À l’époque, personne n’ose trop remettre en cause l’essor de la voiture. Les habitants demandent plutôt des aménagements assurant la tranquillité dans des espaces délimités. Bref, on écarte le trafic.

Cinquante ans plus tard, la mairie de Lyon continue sur cette lancée. Elle chasse la voiture, devenue sorcière, l’éloigne du centre, la repousse hors des confins de la ville. Dorénavant, les automobilistes sont priés de tourner (en bourrique) autour de Lyon, n’ayant plus le droit de mettre une roue dans la Presqu’île, sauf à montrer patte blanche.

Le sésame, à partir de 2025 ? Être résident ou personnel dûment autorisé (livreurs, taxis, secours, artisans…). Sinon, dehors ! La ZFE va se doubler d’une ZTL : faibles émissions et trafic limité.

"Oh la ville ainsi soit-il". Les écologistes n’ont rien inventé, ça se pratique déjà ailleurs.

Les Verts déclarent la guerre aux voitures, ostracisent les chauffeurs, sans aucune formalité. Purement et simplement. Absolument pas, rétorquent de concert les exécutifs écologistes (Ville et Métropole) : il ne s’agit pas d’un procès mais de “rééquilibrer l’espace public”. Sur le papier, quel Lyonnais serait contre ? Moins de pollution, moins de bruit…

Mais en toile de fond, il y a une réalité sociale : les inégalités. Qui continuent à se creuser. On constate une grande indifférence vis-à-vis des villes périphériques. Ils n’ont qu’à habiter en ville en même temps ! Dans les faits, on double la peine pour les plus modestes : qui ne peuvent pas se loger en ville, eu égard au prix du foncier, et donc demain ne pourront pas y venir non plus.

Où vont passer tous les automobilistes qui entrent dans Lyon chaque jour ? On a l’impression qu’il n’y a ni plan de circulation ni étude d’impact. Qu’on interdit le centre-ville sans réfléchir aux reports de circulation. Le président de la Métropole, Bruno Bernard, et le maire de Lyon, Grégory Doucet, envers et contre tout (et tous ?), comptent sur une évaporation du trafic. Pouf ! Les automobilistes finiront bien par se reporter sur un autre mode de transport.

Encore faut-il un réseau TCL maillé qui draine la périphérie. Et des parcs relais. Mais étant donné qu’aucun parking n’est prévu, les parcs saturés le seront toujours. CQFD. Bref, “rien” n’est fait pour inciter les automobilistes à laisser leur voiture.

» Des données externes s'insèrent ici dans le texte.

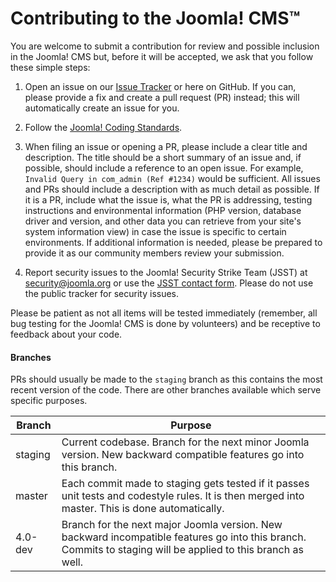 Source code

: Contributing to the Joomla! CMS™
===============
You are welcome to submit a contribution for review and possible inclusion in the Joomla! CMS but, before it will be accepted, we ask that you follow these simple steps:

1) Open an issue on our [Issue Tracker](https://issues.joomla.org/) or here on GitHub. If you can, please provide a fix and create a pull request (PR) instead; this will automatically create an issue for you.

2) Follow the [Joomla! Coding Standards](https://joomla.github.io/coding-standards).

3) When filing an issue or opening a PR, please include a clear title and description.  The title should be a short summary of an issue and, if possible, should include a reference to an open issue.  For example, `Invalid Query in com_admin (Ref #1234)` would be sufficient.  All issues and PRs should include a description with as much detail as possible. 
If it is a PR, include what the issue is, what the PR is addressing, testing instructions and environmental information (PHP version, database driver and version, and other data you can retrieve from your site's system information view) in case the issue is specific to certain environments.  If additional information is needed, please be prepared to provide it as our community members review your submission.

4) Report security issues to the Joomla! Security Strike Team (JSST) at security@joomla.org or use the [JSST contact form](https://developer.joomla.org/contact-security-team.html). Please do not use the public tracker for security issues.

Please be patient as not all items will be tested immediately (remember, all bug testing for the Joomla! CMS is done by volunteers) and be receptive to feedback about your code.

#### Branches
PRs should usually be made to the `staging` branch as this contains the most recent version of the code.
There are other branches available which serve specific purposes.

| Branch | Purpose |
| ------ | ------- |
| staging | Current codebase. Branch for the next minor Joomla version. New backward compatible features go into this branch. |
| master | Each commit made to staging gets tested if it passes unit tests and codestyle rules. It is then merged into master. This is done automatically. |
| 4.0-dev | Branch for the next major Joomla version. New backward incompatible features go into this branch. Commits to staging will be applied to this branch as well. |
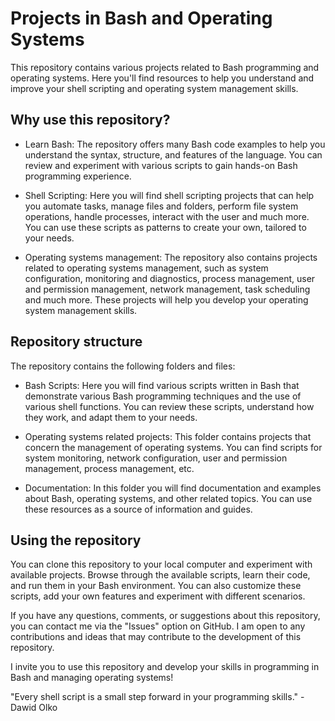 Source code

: # Projects in Bash and Operating Systems
This repository contains various projects related to Bash programming and operating systems. Here you'll find resources to help you understand and improve your shell scripting and operating system management skills.

## Why use this repository?
- Learn Bash: The repository offers many Bash code examples to help you understand the syntax, structure, and features of the language. You can review and experiment with various scripts to gain hands-on Bash programming experience.

- Shell Scripting: Here you will find shell scripting projects that can help you automate tasks, manage files and folders, perform file system operations, handle processes, interact with the user and much more. You can use these scripts as patterns to create your own, tailored to your needs.

- Operating systems management: The repository also contains projects related to operating systems management, such as system configuration, monitoring and diagnostics, process management, user and permission management, network management, task scheduling and much more. These projects will help you develop your operating system management skills.

## Repository structure
The repository contains the following folders and files:

- Bash Scripts: Here you will find various scripts written in Bash that demonstrate various Bash programming techniques and the use of various shell functions. You can review these scripts, understand how they work, and adapt them to your needs.

- Operating systems related projects: This folder contains projects that concern the management of operating systems. You can find scripts for system monitoring, network configuration, user and permission management, process management, etc.

- Documentation: In this folder you will find documentation and examples about Bash, operating systems, and other related topics. You can use these resources as a source of information and guides.

## Using the repository
You can clone this repository to your local computer and experiment with available projects. Browse through the available scripts, learn their code, and run them in your Bash environment. You can also customize these scripts, add your own features and experiment with different scenarios.

If you have any questions, comments, or suggestions about this repository, you can contact me via the "Issues" option on GitHub. I am open to any contributions and ideas that may contribute to the development of this repository.

I invite you to use this repository and develop your skills in programming in Bash and managing operating systems!

"Every shell script is a small step forward in your programming skills." - Dawid Olko
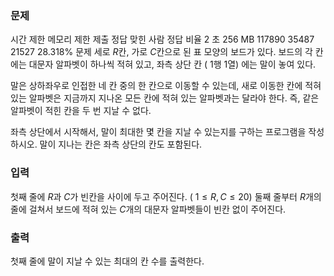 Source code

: ### 문제
시간 제한	메모리 제한	제출	정답	맞힌 사람	정답 비율
2 초	256 MB	117890	35487	21527	28.318%
문제
세로 
$R$칸, 가로 
$C$칸으로 된 표 모양의 보드가 있다. 보드의 각 칸에는 대문자 알파벳이 하나씩 적혀 있고, 좌측 상단 칸 (
$1$행 
$1$열) 에는 말이 놓여 있다.

말은 상하좌우로 인접한 네 칸 중의 한 칸으로 이동할 수 있는데, 새로 이동한 칸에 적혀 있는 알파벳은 지금까지 지나온 모든 칸에 적혀 있는 알파벳과는 달라야 한다. 즉, 같은 알파벳이 적힌 칸을 두 번 지날 수 없다.

좌측 상단에서 시작해서, 말이 최대한 몇 칸을 지날 수 있는지를 구하는 프로그램을 작성하시오. 말이 지나는 칸은 좌측 상단의 칸도 포함된다.

### 입력
첫째 줄에 
$R$과 
$C$가 빈칸을 사이에 두고 주어진다. (
$1 ≤ R,C ≤ 20$) 둘째 줄부터 
$R$개의 줄에 걸쳐서 보드에 적혀 있는 
$C$개의 대문자 알파벳들이 빈칸 없이 주어진다.

### 출력
첫째 줄에 말이 지날 수 있는 최대의 칸 수를 출력한다. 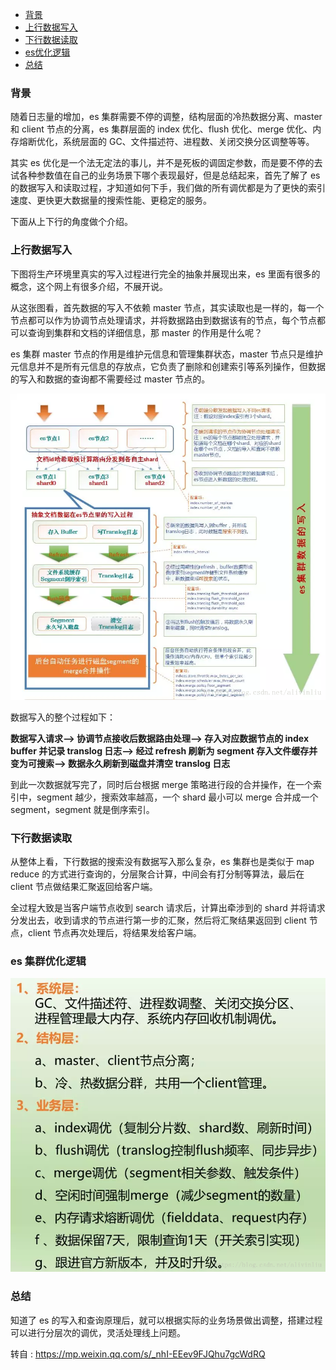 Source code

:﻿  - [背景](#1)
  - [上行数据写入](#2)
  - [下行数据读取](#3)
  - [es优化逻辑](#4)
  - [总结](#5)
  
<h3 id="1">背景</h3>

随着日志量的增加，es 集群需要不停的调整，结构层面的冷热数据分离、master 和 client 节点的分离，es 集群层面的 index 优化、flush 优化、merge 优化、内存熔断优化，系统层面的 GC、文件描述符、进程数、关闭交换分区调整等等。

其实 es 优化是一个法无定法的事儿，并不是死板的调固定参数，而是要不停的去试各种参数值在自己的业务场景下哪个表现最好，但是总结起来，首先了解了 es 的数据写入和读取过程，才知道如何下手，我们做的所有调优都是为了更快的索引速度、更快更大数据量的搜索性能、更稳定的服务。

下面从上下行的角度做个介绍。

<h3 id="2">上行数据写入</h3>

下图将生产环境里真实的写入过程进行完全的抽象并展现出来，es 里面有很多的概念，这个网上有很多介绍，不展开说。

从这张图看，首先数据的写入不依赖 master 节点，其实读取也是一样的，每一个节点都可以作为协调节点处理请求，并将数据路由到数据该有的节点，每个节点都可以查询到集群和文档的详细信息，那 master 的作用是什么呢？

es 集群 master 节点的作用是维护元信息和管理集群状态，master 节点只是维护元信息并不是所有元信息的存放点，它负责了删除和创建索引等系列操作，但数据的写入和数据的查询都不需要经过 master 节点的。

![es原理分析01](images/es原理分析01.png)

数据写入的整个过程如下：

**数据写入请求——> 协调节点接收后数据路由处理——> 存入对应数据节点的 index buffer 并记录 translog 日志——> 经过 refresh 刷新为 segment 存入文件缓存并变为可搜索——> 数据永久刷新到磁盘并清空 translog 日志**

到此一次数据就写完了，同时后台根据 merge 策略进行段的合并操作，在一个索引中，segment 越少，搜索效率越高，一个 shard 最小可以 merge 合并成一个 segment，segment 就是倒序索引。

<h3 id="3">下行数据读取</h3>

从整体上看，下行数据的搜索没有数据写入那么复杂，es 集群也是类似于 map reduce 的方式进行查询的，分层聚合计算，中间会有打分制等算法，最后在 client 节点做结果汇聚返回给客户端。

全过程大致是当客户端节点收到 search 请求后，计算出牵涉到的 shard 并将请求分发出去，收到请求的节点进行第一步的汇聚，然后将汇聚结果返回到 client 节点，client 节点再次处理后，将结果发给客户端。

<h3 id="4">es 集群优化逻辑</h3>

![es原理分析02](images/es原理分析02.png)

<h3 id="5">总结</h3>

知道了 es 的写入和查询原理后，就可以根据实际的业务场景做出调整，搭建过程可以进行分层次的调优，灵活处理线上问题。

转自 : https://mp.weixin.qq.com/s/_nhI-EEev9FJQhu7gcWdRQ
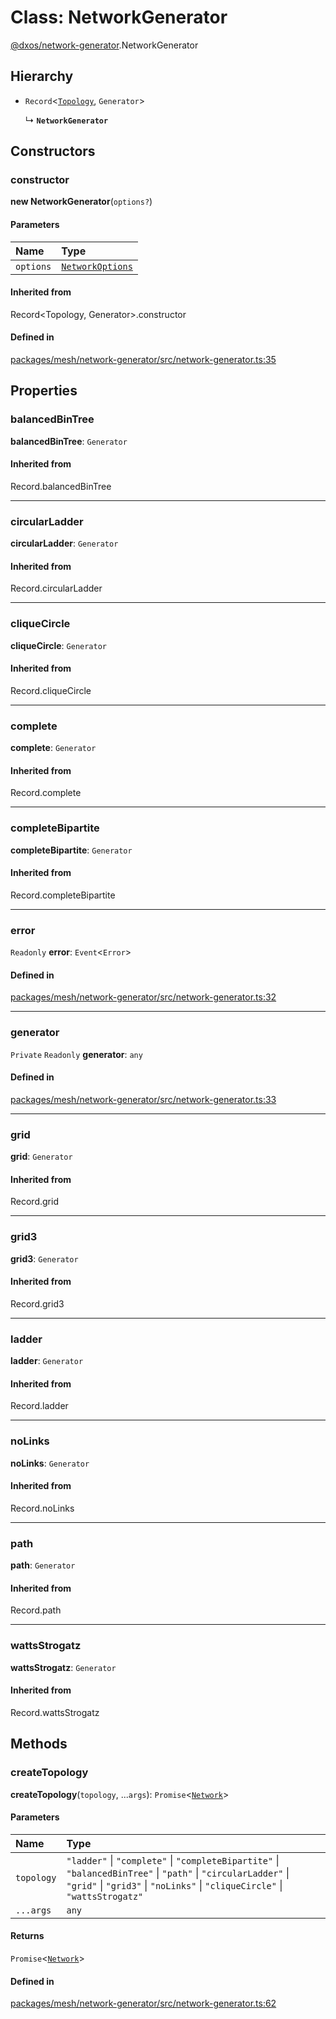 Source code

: # Class: NetworkGenerator

[@dxos/network-generator](../modules/dxos_network_generator.md).NetworkGenerator

## Hierarchy

- `Record`<[`Topology`](../types/dxos_network_generator.Topology.md), `Generator`\>

  ↳ **`NetworkGenerator`**

## Constructors

### constructor

**new NetworkGenerator**(`options?`)

#### Parameters

| Name | Type |
| :------ | :------ |
| `options` | [`NetworkOptions`](../interfaces/dxos_network_generator.NetworkOptions.md) |

#### Inherited from

Record<Topology, Generator\>.constructor

#### Defined in

[packages/mesh/network-generator/src/network-generator.ts:35](https://github.com/dxos/dxos/blob/main/packages/mesh/network-generator/src/network-generator.ts#L35)

## Properties

### balancedBinTree

 **balancedBinTree**: `Generator`

#### Inherited from

Record.balancedBinTree

___

### circularLadder

 **circularLadder**: `Generator`

#### Inherited from

Record.circularLadder

___

### cliqueCircle

 **cliqueCircle**: `Generator`

#### Inherited from

Record.cliqueCircle

___

### complete

 **complete**: `Generator`

#### Inherited from

Record.complete

___

### completeBipartite

 **completeBipartite**: `Generator`

#### Inherited from

Record.completeBipartite

___

### error

 `Readonly` **error**: `Event`<`Error`\>

#### Defined in

[packages/mesh/network-generator/src/network-generator.ts:32](https://github.com/dxos/dxos/blob/main/packages/mesh/network-generator/src/network-generator.ts#L32)

___

### generator

 `Private` `Readonly` **generator**: `any`

#### Defined in

[packages/mesh/network-generator/src/network-generator.ts:33](https://github.com/dxos/dxos/blob/main/packages/mesh/network-generator/src/network-generator.ts#L33)

___

### grid

 **grid**: `Generator`

#### Inherited from

Record.grid

___

### grid3

 **grid3**: `Generator`

#### Inherited from

Record.grid3

___

### ladder

 **ladder**: `Generator`

#### Inherited from

Record.ladder

___

### noLinks

 **noLinks**: `Generator`

#### Inherited from

Record.noLinks

___

### path

 **path**: `Generator`

#### Inherited from

Record.path

___

### wattsStrogatz

 **wattsStrogatz**: `Generator`

#### Inherited from

Record.wattsStrogatz

## Methods

### createTopology

**createTopology**(`topology`, ...`args`): `Promise`<[`Network`](dxos_network_generator.Network.md)\>

#### Parameters

| Name | Type |
| :------ | :------ |
| `topology` | ``"ladder"`` \| ``"complete"`` \| ``"completeBipartite"`` \| ``"balancedBinTree"`` \| ``"path"`` \| ``"circularLadder"`` \| ``"grid"`` \| ``"grid3"`` \| ``"noLinks"`` \| ``"cliqueCircle"`` \| ``"wattsStrogatz"`` |
| `...args` | `any` |

#### Returns

`Promise`<[`Network`](dxos_network_generator.Network.md)\>

#### Defined in

[packages/mesh/network-generator/src/network-generator.ts:62](https://github.com/dxos/dxos/blob/main/packages/mesh/network-generator/src/network-generator.ts#L62)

On met Lyon sous cloche, un peu comme – tous les Lyonnais s’en souviennent – la statue de Louis XIV avait été enfermée dans une boule de neige lumineuse lors de la Fête des lumières en 2007. C’est beau mais captif.

C’est probablement dans le sens de l’histoire, la sortie des voitures de la ville. Mais finalement, on ne fait que disperser la pollution un peu plus loin. Les non Lyonnais avec. En voulant s’oxygéner, Lyon s’enferme et se cloître. Apartheid territorial.